__WHAT IS REQUIRED__:
Skip the pictures. Set down, word for word, the lines from the start of the material up to and including the line with "the optimization problem".

__TASK INPUTS__:
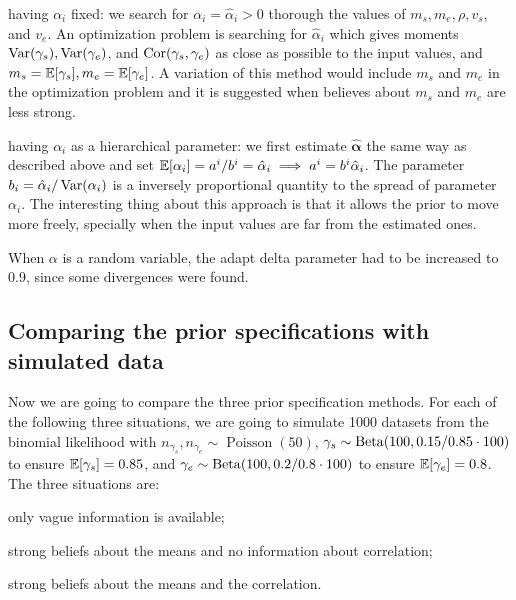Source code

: \begin{alineas}
  \item having $\alpha_i$ fixed: we search for $\alpha_i = \hat{\alpha}_i >
    0$ thorough the values of $m_s, m_e, \rho, v_s$, and $v_e$. An optimization
  problem is searching for $\hat{\alpha}_i$ which gives moments
  $\operatorname{Var}(\gamma_s), \operatorname{Var}(\gamma_e)$, and $\operatorname{Cor}(\gamma_s, \gamma_e)$ as close as
  possible to the input values, and $m_s = \mathbb{E}[\gamma_s], m_e =
    \mathbb{E}[\gamma_e]$. A variation of this method would include $m_s$ and $m_e$ in
  the optimization problem and it is suggested when believes about $m_s$ and
  $m_e$ are less strong.
  \item having $\alpha_i$ as a hierarchical parameter: we first estimate
  $\hat{\boldsymbol{\alpha}}$ the same way as described above and set
  $\mathbb{E}[\alpha_i] = a^i/b^i = \hat{\alpha}_i \implies a^i = b^i\hat{\alpha}_i$.
  The parameter $b_i = \hat{\alpha}_i/\operatorname{Var}(\alpha_i)$ is a inversely
  proportional quantity to the spread of parameter $\alpha_i$. The interesting
  thing about this approach is that it allows the prior to move more freely,
  specially when the input values are far from the estimated ones.
\end{alineas}

\begin{remark}
  When $\alpha$ is a random variable, the adapt delta parameter had to be
  increased to 0.9, since some divergences were found.
\end{remark}

\subsection{Comparing the prior specifications with simulated data}

Now we are going to compare the three prior specification methods. For each of
the following three situations, we are going to simulate 1000 datasets from
the binomial likelihood with $n_{\gamma_s}, n_{\gamma_e} \sim
  \operatorname{Poisson}(50)$, $\gamma_s \sim \operatorname{Beta}(100, 0.15/0.85 \cdot
  100)$ to ensure $\mathbb{E}[\gamma_s] = 0.85$, and  $\gamma_e \sim \operatorname{Beta}(100, 0.2/0.8 \cdot
  100)$ to ensure $\mathbb{E}[\gamma_e] = 0.8$. The three situations are:

\begin{alineas}
  \item \label{item:vague-information-sensitivity-specificity} only vague information is available;
  \item \label{item:strong-mean-sensitivity-specificity} strong beliefs about the means and no information about correlation;
  \item\label{item:strong-mean-cor-information-sensitivity-specificity}  strong beliefs about the means and the correlation.
\end{alineas}

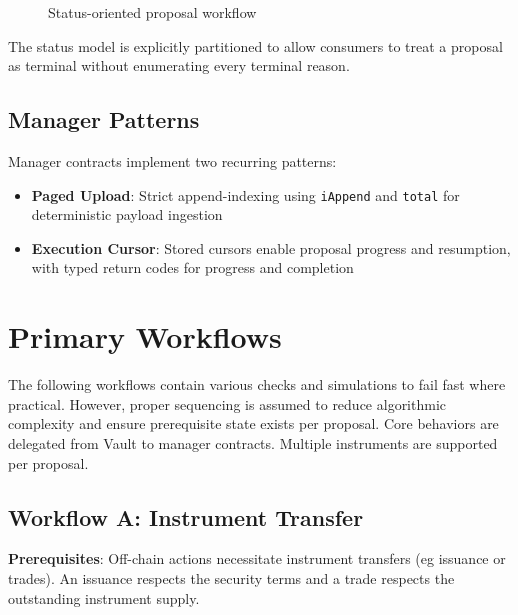 \documentclass[10pt]{article}
\begin{document}
\begin{figure}[h!]
    \caption{Status-oriented proposal workflow}
    \label{fig:proposal-seq-status}
\end{figure}

The status model is explicitly partitioned to allow consumers to treat a proposal as terminal without enumerating every terminal reason.

\subsection{Manager Patterns}
Manager contracts implement two recurring patterns:

\begin{itemize}
    \item \textbf{Paged Upload}: Strict append-indexing using \texttt{iAppend}
          and \texttt{total} for deterministic payload ingestion

    \item \textbf{Execution Cursor}: Stored cursors enable proposal progress and resumption, with typed return codes for progress and completion
\end{itemize}

\clearpage
\section{Primary Workflows}

The following workflows contain various checks and simulations to fail fast where practical. However, proper sequencing is assumed to reduce algorithmic complexity and ensure prerequisite state exists per proposal. Core behaviors are delegated from Vault to manager contracts. Multiple instruments are supported per proposal.

\subsection{Workflow A: Instrument Transfer}
\textbf{Prerequisites}: Off-chain actions necessitate instrument transfers (eg issuance or trades). An issuance respects the security terms and a trade respects the outstanding instrument supply.
\end{document}
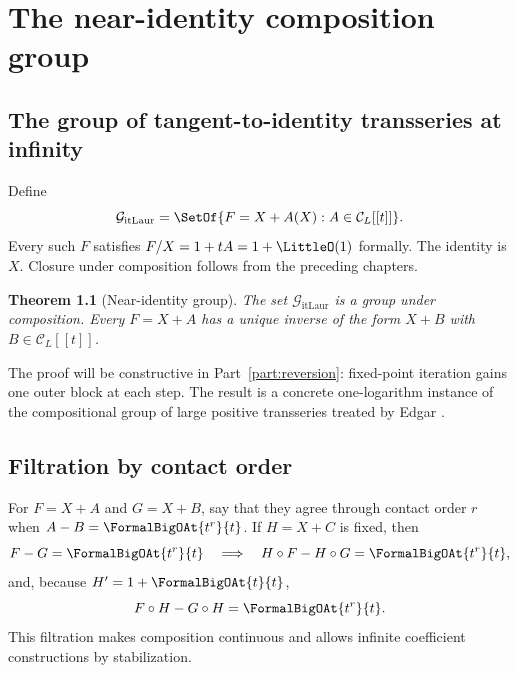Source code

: \documentclass[11pt,oneside]{book}
\newtheorem{theorem}{Theorem}[chapter]
\theoremstyle{definition}
\theoremstyle{remark}
\newcommand{\compose}{\mathbin{\circ}}
\begin{document}
\chapter{The near-identity composition group}
\label{ch:composition-group}

\section{The group of tangent-to-identity transseries at infinity}
Define
\begin{equation}\label{eq:near-id-group}
 \mathcal G_{\mathrm{itLaur}}
 =\SetOf{F=X+A(X):A\in\mathcal C_L[[t]]}.
\end{equation}
Every such $F$ satisfies $F/X=1+tA=1+\LittleO(1)$ formally.  The identity is $X$.
Closure under composition follows from the preceding chapters.

\begin{theorem}[Near-identity group]\label{thm:near-id-group}
The set $\mathcal G_{\mathrm{itLaur}}$ is a group under composition.  Every
$F=X+A$ has a unique inverse of the form $X+B$ with
$B\in\mathcal C_L[[t]]$.
\end{theorem}
The proof will be constructive in Part~\ref{part:reversion}: fixed-point
iteration gains one outer block at each step.  The result is a concrete
one-logarithm instance of the compositional group of large positive
transseries treated by Edgar \cite{EdgarComposition}.

\section{Filtration by contact order}
For $F=X+A$ and $G=X+B$, say that they agree through contact order $r$ when
$A-B=\FormalBigOAt{t^r}{t}$.  If $H=X+C$ is fixed, then
\begin{equation}\label{eq:composition-continuity-left}
 F-G=\FormalBigOAt{t^r}{t}
 \quad\Longrightarrow\quad
 H\compose F-H\compose G=\FormalBigOAt{t^r}{t},
\end{equation}
and, because $H'=1+\FormalBigOAt{t}{t}$,
\begin{equation}\label{eq:composition-continuity-right}
 F\compose H-G\compose H=\FormalBigOAt{t^r}{t}.
\end{equation}
This filtration makes composition continuous and allows infinite coefficient
constructions by stabilization.
\end{document}
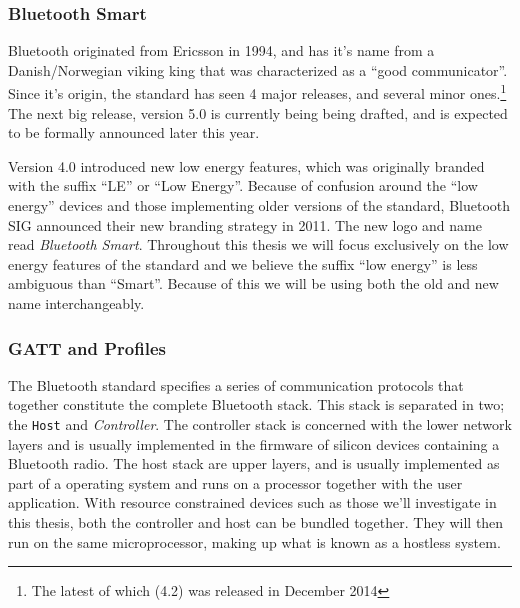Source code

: \subsubsection{Bluetooth Smart} %
\label{ssub:bluetooth}

Bluetooth originated from Ericsson in 1994, and has it's name from a Danish/Norwegian viking king that was characterized as a ``good communicator''. Since it's origin, the standard has seen 4 major releases, and several minor ones.\footnote{ The latest of which (4.2) was released in December 2014} The next big release, version 5.0 is currently being being drafted, and is expected to be formally announced later this year. 

Version 4.0 introduced new low energy features, which was originally branded with the suffix ``LE'' or ``Low Energy''. Because of confusion around the ``low energy'' devices and those implementing older versions of the standard, Bluetooth SIG announced their new branding strategy in 2011. The new logo and name read \textit{Bluetooth Smart}. Throughout this thesis we will focus exclusively on the low energy features of the standard and we believe the suffix ``low energy'' is less ambiguous than ``Smart''. Because of this we will be using both the old and new name interchangeably.


\subsubsection{GATT and Profiles} %
\label{ssub:gatt_and_profiles}

The Bluetooth standard specifies a series of communication protocols that together constitute the complete Bluetooth stack. This stack is separated in two; the \texttt{Host} and \emph{Controller}. The controller stack is concerned with the lower network layers and is usually implemented in the firmware of silicon devices containing a Bluetooth radio. The host stack are upper layers, and is usually implemented as part of a operating system and runs on a processor together with the user application. With resource constrained devices such as those we'll investigate in this thesis, both the controller and host can be bundled together. They will then run on the same microprocessor,  making up what is known as a hostless system.


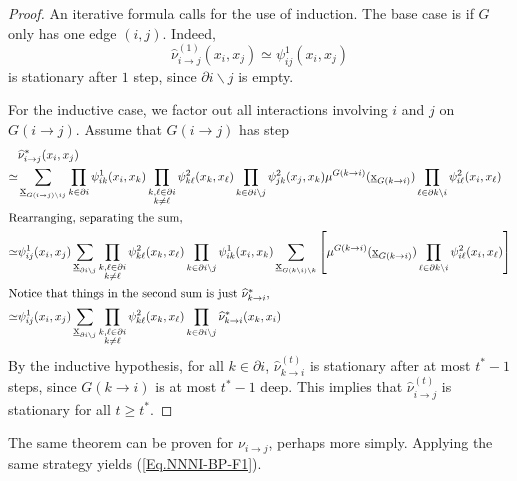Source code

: \documentclass[12pt]{article}
\newcommand{\BS}{\backslash}
\newcommand{\wh}[1]{\widehat{#1}}
\newcommand{\UBX}{\underbar{\textbf{\normalfont x}}}
\newcommand{\PI}{{\partial i}}
\newcommand{\RA}{\rightarrow}
\numberwithin{equation}{section}
\begin{document}
\begin{proof}
    An iterative formula calls for the use of induction. The base case is if $G$ only has one edge $(i, j)$. Indeed,
    \begin{equation*}
        \wh{\nu}^{(1)}_{i\RA j}(x_i, x_j) \simeq \psi^1_{ij}(x_i, x_j)
    \end{equation*}
    is stationary after $1$ step, since $\PI\BS j$ is empty.

    For the inductive case, we factor out all interactions involving $i$ and $j$ on $G(i\RA j)$. Assume that $G(i\RA j)$ has step
    \begin{align*}
               & \wh{\nu}^*_{i\RA j}(x_i, x_j)                                                                  \\
        \simeq & \sum_{\UBX_{G(i\RA j)\BS ij}}\prod_{k\in\PI}\psi^1_{ik}(x_i, x_k)\prod_{\substack{k,\ell\in\PI \\k\neq\ell}}\psi^2_{k\ell}(x_k, x_\ell)\prod_{k\in\PI\BS j}\psi^2_{jk}(x_j, x_k)\mu^{G(k\RA i)}(\UBX_{G(k\RA i)})\prod_{\ell\in\partial k\BS i}\psi^2_{i\ell}(x_i, x_\ell)                     \\
        \intertext{Rearranging, separating the sum, }
        \simeq & \psi^1_{ij}(x_i, x_j)\sum_{\UBX_{\PI\BS j}}\prod_{\substack{k,\ell\in\PI                       \\k\neq\ell}}\psi^2_{k\ell}(x_k, x_\ell)\prod_{k\in\PI\BS j}\psi^1_{ik}(x_i, x_k)\sum_{\UBX_{G(k\BS i)\BS k}}\left[\mu^{G(k\RA i)}(\UBX_{G(k\RA i)})\prod_{\ell\in\partial k\BS i}\psi^2_{i\ell}(x_i, x_\ell) \right] \\
        \intertext{Notice that things in the second sum is just $\wh{\nu}^*_{k\RA i}$,}
        \simeq & \psi^1_{ij}(x_i, x_j)\sum_{\UBX_{\PI\BS j}}\prod_{\substack{k,\ell\in\PI                       \\k\neq\ell}}\psi^2_{k\ell}(x_k, x_\ell)\prod_{k\in\PI\BS j}\wh{\nu}^*_{k\RA i}(x_k, x_i)
    \end{align*}
    By the inductive hypothesis, for all $k\in\PI$, $\wh{\nu}^{(t)}_{k\RA i}$ is stationary after at most $t^*-1$ steps, since $G(k\RA i)$ is at most
    $t^*-1$ deep. This implies that $\wh{\nu}^{(t)}_{i\RA j}$ is stationary for all $t\geq t^*$.
\end{proof}

The same theorem can be proven for $\nu_{i\RA j}$, perhaps more simply. Applying the same strategy yields (\ref{Eq.NNNI-BP-F1}).

\newpage
\end{document}
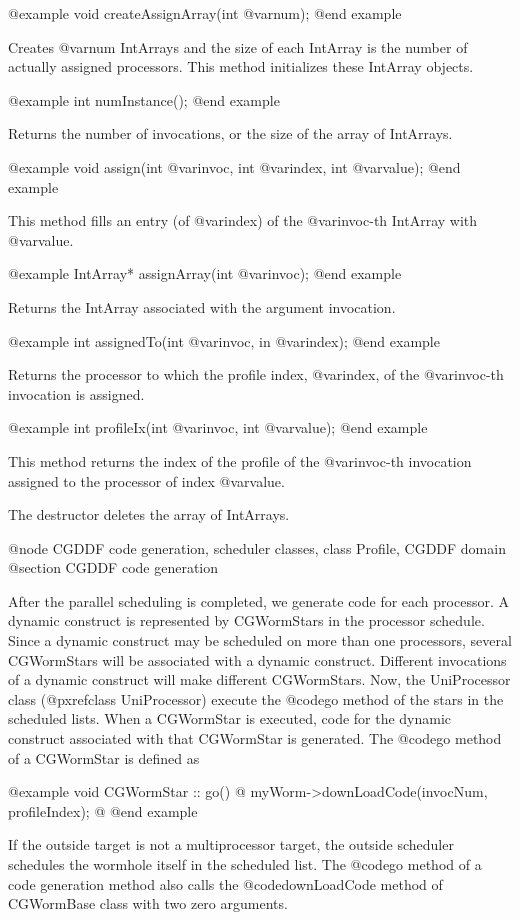 {@example
void createAssignArray(int @var{num});
@end example

Creates @var{num} IntArrays and the size of each IntArray is the
number of actually assigned processors. This method initializes these
IntArray objects.

@example
int numInstance();
@end example

Returns the number of invocations, or the size of the array of IntArrays.

@example
void assign(int @var{invoc}, int @var{index}, int @var{value});
@end example

This method fills an entry (of @var{index}) of the @var{invoc}-th
IntArray with @var{value}.

@example
IntArray* assignArray(int @var{invoc});
@end example

Returns the IntArray associated with the argument invocation.

@example
int assignedTo(int @var{invoc}, in @var{index});
@end example

Returns the processor to which the profile index, @var{index}, of the
@var{invoc}-th invocation is assigned.

@example
int profileIx(int @var{invoc}, int @var{value});
@end example

This method returns the index of the profile of the @var{invoc}-th
invocation assigned to the processor of index @var{value}.

The destructor deletes the array of IntArrays.

@node CGDDF code generation, scheduler classes, class Profile, CGDDF domain
@section CGDDF code generation

After the parallel scheduling is completed, we generate code for each
processor. A dynamic construct is represented by CGWormStars in the
processor schedule. Since a dynamic construct may be scheduled on
more than one processors, several CGWormStars will be associated with
a dynamic construct. Different invocations of a dynamic construct
will make different CGWormStars. Now, the UniProcessor class
(@pxref{class UniProcessor}) execute the @code{go} method of the stars
in the scheduled lists. When a CGWormStar is executed, code for
the dynamic construct associated with that CGWormStar is generated.
The @code{go} method of a CGWormStar is defined as

@example
void CGWormStar :: go() @{
	myWorm->downLoadCode(invocNum, profileIndex);
@}
@end example

If the outside target is not a multiprocessor target, the outside
scheduler schedules the wormhole itself in the scheduled list. The @code{go}
method of a code generation method also calls the @code{downLoadCode}
method of CGWormBase class with two zero arguments.

}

__OUTPUT FOR THIS TASK__:
Source code

: \begin{alineas}
  \item having $\alpha_i$ fixed: we search for $\alpha_i = \hat{\alpha}_i >
    0$ thorough the values of $m_s, m_e, \rho, v_s$, and $v_e$. An optimization
  problem is searching for $\hat{\alpha}_i$ which gives moments
  $\operatorname{Var}(\gamma_s), \operatorname{Var}(\gamma_e)$, and $\operatorname{Cor}(\gamma_s, \gamma_e)$ as close as
  possible to the input values, and $m_s = \mathbb{E}[\gamma_s], m_e =
    \mathbb{E}[\gamma_e]$. A variation of this method would include $m_s$ and $m_e$ in
  the optimization problem and it is suggested when believes about $m_s$ and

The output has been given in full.